鼠蹊部をなぞる指先が、紙パンツから腹部へと伸びてくる。
文字にするとわかりづらいけど、
ほぼイチモツが紙パンツから出てて腕コキみたいな状態。
「腰を落としてください」
言われるがままそうすると、
露出したモノが美陽の太ももの間にまっすぐ挿入されることになる。
このまま果てたらどうすればいいのだろう。率直にそう問いかけると
「見なかったことにします」とイタズラっぽく答える嬢。
欲望のリミッター解除。目的地まで全速前進。無我夢中で腰を振り、その白い太ももに
もっと白い液体をドクドクと射出した・・・・!
とはいかないのが蓄精道。不必要な射精には至らずにして候。
自然な流れで(そして不自然極まりない体勢で)嬢の控えめな胸へと手を伸ばす。
拒絶されない。
嬢がわずかに吐息を漏らしたのを見逃さない。
今度は僕が美陽さんをマッサージしますね、とかAVでしか見ないようなムーブをかます。
攻守交代で嬢を寝かせて正常位の体勢に。
手を秘部にあてがうとしっとりと濡れていた。
徐々に(90分コースなりのペース配分で)手を奥へと這わせていく。
吐息が喘ぎ声になったのを見逃さない。
下の布が邪魔だから脱がしちゃいますね、というエロ漫画でしか見ないようなムーブをかます。
「さすがにそれは」
スカート履いたままだから大丈夫です!という謎理論で説得する。
「そ、そうですよね」いや、謎理論で突破できるんかい。
舌を這わせてさらにねっとり系で責め立てること数分。
嬢はそのまま昇天。
息遣いが荒くマスクが苦しそうだったので、外してあげた。
いや、めっちゃ美人じゃないですか。
「ありがとうございます。

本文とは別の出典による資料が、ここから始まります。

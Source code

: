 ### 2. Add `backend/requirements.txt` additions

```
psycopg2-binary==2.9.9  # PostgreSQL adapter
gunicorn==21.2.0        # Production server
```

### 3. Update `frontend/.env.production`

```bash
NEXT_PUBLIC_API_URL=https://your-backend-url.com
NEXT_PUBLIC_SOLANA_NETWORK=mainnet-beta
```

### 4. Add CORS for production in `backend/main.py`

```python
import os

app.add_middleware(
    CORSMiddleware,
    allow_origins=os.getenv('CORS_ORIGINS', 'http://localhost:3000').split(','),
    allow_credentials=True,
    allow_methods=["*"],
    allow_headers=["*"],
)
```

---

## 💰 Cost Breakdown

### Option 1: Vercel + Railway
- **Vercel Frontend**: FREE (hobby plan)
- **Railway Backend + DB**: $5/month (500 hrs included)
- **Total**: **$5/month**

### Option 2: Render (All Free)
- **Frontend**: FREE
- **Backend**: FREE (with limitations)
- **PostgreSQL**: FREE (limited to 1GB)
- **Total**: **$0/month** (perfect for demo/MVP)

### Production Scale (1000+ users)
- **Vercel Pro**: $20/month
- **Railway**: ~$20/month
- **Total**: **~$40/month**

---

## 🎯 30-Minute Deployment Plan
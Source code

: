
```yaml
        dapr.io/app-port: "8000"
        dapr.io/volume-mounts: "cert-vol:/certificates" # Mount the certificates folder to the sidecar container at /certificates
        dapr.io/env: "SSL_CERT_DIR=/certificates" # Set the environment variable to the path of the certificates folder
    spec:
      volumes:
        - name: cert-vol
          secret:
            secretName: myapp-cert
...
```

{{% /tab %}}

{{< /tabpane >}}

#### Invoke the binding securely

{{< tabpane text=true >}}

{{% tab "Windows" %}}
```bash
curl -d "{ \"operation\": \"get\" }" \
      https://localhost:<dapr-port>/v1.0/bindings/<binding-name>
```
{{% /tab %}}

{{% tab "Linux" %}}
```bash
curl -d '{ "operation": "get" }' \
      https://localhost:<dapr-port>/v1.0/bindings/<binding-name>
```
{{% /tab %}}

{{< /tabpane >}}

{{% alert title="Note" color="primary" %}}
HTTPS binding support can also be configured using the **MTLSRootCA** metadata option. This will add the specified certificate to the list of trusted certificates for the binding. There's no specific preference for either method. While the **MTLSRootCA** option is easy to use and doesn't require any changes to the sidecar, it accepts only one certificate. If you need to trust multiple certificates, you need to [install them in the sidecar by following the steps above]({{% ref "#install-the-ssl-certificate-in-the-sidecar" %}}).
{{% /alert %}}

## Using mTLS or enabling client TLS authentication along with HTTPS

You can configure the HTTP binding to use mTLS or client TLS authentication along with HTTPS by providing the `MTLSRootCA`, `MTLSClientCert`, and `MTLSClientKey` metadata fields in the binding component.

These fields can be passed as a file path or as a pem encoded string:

はずかしい・・・」
下の布を身につけていないことの方が恥ずかしい気がするけれど、
フル⚪︎ンが紙パンツからこんにちは、している僕が言えたことじゃないな。
美陽は某坂道グループのセンターにそっくりで、特に笑った顔が瓜二つだった。
「あたしアイドル詳しくないんですけど、確かにたまに友達にそう言われます」
美人と自覚しておきながらそれを表に出さず、かと言って卑下しないところから
可憐な女性のオーラが放たれるのかもしれないですね。
「こっちが気持ちよくなっちゃってすみません。正直お兄さんタイプだったから」
リップサービスをありがたく受け取る。
お互い人間だから、そういう気分になることも何百回に一回はある。
タオルを持ってシャワールームへ。
紙パンツを捨てる。
汗を流してミネラルウォーターを飲む。
たぶん喉カラカラになった美陽と半分こする。
「また来てくれますか?あたし平日の昼か金曜の夜に出勤してます」
昼職の都合だそうだ。
有給をとるか、営業帰りに適当に半休取ってくるから大丈夫ですよ。
扉の向こうで可愛らしく手を振る美陽に向かってバイバイ。
508号室の扉を閉めて、余韻に浸りながらエレベータホールへ向かう。
真夏の茹だるような熱線の洗礼を受ける。
ここしばらくないくらい爽快な気分。息を大きく吸い込んで吐き出す。
とりあえず、さようなら。
そう遠くはない未来に本指名で再会を果たすまで。